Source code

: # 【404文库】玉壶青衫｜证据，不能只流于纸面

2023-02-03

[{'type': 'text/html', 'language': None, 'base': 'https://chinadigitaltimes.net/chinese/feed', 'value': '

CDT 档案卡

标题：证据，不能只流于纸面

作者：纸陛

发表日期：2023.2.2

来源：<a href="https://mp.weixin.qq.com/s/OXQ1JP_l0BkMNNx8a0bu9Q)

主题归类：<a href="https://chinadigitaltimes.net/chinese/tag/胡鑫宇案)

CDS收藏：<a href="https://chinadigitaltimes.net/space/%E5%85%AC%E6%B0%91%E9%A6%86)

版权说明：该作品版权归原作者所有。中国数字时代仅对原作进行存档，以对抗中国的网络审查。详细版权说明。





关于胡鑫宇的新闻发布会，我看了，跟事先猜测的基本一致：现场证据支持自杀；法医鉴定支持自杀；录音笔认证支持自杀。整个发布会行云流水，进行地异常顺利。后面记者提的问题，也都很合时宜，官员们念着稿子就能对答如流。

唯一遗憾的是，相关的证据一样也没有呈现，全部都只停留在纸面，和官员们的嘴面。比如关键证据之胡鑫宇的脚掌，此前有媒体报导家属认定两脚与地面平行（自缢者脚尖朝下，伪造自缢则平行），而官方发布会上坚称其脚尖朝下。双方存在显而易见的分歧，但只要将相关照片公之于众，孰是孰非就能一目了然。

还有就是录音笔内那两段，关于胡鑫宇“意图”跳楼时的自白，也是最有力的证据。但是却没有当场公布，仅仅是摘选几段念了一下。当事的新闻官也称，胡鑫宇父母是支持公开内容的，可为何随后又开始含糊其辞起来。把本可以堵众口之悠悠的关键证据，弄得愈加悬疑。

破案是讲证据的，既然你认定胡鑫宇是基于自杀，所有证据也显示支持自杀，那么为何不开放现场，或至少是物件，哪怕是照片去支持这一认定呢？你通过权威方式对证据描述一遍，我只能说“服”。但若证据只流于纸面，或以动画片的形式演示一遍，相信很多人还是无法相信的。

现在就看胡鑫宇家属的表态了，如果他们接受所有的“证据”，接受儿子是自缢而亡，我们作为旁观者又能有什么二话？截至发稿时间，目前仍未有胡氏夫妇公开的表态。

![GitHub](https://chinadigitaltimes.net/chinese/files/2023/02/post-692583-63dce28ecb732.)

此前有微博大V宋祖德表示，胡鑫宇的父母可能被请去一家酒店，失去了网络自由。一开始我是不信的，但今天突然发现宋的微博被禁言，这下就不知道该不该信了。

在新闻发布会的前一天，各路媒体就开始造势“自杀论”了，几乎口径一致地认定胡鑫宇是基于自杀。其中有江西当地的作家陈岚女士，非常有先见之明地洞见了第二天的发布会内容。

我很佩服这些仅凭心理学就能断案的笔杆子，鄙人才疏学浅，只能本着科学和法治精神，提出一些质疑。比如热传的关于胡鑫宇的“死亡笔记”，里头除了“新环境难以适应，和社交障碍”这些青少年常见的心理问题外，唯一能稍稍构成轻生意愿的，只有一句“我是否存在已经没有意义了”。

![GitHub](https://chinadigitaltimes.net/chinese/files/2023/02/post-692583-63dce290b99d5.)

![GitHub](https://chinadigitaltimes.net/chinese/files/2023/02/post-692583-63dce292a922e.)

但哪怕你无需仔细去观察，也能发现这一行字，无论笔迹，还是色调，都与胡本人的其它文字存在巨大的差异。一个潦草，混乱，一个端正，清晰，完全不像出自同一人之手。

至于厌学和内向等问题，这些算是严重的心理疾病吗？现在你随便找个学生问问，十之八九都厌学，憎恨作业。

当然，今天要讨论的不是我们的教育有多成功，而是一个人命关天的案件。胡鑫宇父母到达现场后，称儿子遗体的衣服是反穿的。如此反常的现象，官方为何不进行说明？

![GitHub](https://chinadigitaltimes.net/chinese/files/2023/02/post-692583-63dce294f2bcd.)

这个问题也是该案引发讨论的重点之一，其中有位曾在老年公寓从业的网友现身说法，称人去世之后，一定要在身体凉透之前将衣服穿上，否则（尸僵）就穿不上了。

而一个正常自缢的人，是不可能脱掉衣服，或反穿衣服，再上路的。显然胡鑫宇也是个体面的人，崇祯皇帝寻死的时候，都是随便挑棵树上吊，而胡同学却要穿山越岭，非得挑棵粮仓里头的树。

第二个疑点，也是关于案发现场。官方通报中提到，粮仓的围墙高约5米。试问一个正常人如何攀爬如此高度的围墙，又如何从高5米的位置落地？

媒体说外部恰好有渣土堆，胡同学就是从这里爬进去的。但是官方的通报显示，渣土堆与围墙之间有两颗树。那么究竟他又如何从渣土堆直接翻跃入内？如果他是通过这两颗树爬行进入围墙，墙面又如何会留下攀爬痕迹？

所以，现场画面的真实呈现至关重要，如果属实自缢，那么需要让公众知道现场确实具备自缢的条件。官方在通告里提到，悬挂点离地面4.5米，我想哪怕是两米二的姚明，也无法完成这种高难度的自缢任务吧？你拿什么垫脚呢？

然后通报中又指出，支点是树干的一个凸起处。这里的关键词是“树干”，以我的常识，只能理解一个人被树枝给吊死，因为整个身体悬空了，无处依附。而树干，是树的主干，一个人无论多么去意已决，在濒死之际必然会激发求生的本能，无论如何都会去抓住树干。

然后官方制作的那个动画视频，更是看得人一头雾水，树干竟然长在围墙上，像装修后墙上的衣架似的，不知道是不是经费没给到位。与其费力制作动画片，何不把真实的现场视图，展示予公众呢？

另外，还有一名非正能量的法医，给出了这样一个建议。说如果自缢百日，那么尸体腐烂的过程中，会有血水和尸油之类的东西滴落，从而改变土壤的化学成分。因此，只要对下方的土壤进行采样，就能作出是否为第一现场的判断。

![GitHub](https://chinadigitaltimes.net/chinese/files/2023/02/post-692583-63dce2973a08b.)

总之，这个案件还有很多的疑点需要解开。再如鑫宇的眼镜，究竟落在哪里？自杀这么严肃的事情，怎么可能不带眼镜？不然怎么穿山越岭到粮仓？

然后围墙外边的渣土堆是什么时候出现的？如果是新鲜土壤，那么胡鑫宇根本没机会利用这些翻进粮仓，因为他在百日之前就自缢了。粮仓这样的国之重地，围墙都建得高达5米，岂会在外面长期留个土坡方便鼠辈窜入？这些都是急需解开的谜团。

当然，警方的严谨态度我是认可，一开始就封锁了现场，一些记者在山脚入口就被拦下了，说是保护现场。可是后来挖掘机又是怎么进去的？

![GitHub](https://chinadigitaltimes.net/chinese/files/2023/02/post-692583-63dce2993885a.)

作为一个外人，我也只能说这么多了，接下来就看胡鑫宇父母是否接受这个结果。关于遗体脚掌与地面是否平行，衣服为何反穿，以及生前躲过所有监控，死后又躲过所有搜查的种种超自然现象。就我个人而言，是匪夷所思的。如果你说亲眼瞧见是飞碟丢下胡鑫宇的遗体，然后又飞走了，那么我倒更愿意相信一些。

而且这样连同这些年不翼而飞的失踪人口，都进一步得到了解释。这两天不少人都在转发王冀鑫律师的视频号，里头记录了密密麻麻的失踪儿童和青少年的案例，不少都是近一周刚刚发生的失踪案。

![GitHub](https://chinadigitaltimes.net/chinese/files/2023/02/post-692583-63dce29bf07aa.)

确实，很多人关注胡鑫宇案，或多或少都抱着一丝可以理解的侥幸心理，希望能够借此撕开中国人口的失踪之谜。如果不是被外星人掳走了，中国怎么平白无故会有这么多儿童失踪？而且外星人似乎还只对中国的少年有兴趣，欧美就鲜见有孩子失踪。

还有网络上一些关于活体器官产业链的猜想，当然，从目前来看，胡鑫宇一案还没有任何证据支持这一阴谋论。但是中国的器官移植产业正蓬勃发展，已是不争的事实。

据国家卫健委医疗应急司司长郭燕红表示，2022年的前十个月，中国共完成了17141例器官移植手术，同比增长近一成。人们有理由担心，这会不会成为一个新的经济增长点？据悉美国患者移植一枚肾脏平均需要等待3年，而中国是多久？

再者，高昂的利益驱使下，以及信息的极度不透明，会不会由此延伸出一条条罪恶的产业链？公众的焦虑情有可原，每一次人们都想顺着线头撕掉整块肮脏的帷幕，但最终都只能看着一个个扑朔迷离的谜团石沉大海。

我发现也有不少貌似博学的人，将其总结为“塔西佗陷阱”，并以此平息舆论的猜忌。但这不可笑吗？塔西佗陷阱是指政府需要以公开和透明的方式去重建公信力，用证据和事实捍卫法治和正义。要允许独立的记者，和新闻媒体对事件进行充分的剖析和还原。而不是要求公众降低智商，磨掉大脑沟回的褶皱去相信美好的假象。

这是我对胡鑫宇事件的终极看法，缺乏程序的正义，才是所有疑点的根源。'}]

- Problem to work on:
Count how many lines above contain the word "post". Reply with the number alone.

- Reply to the exercise:
7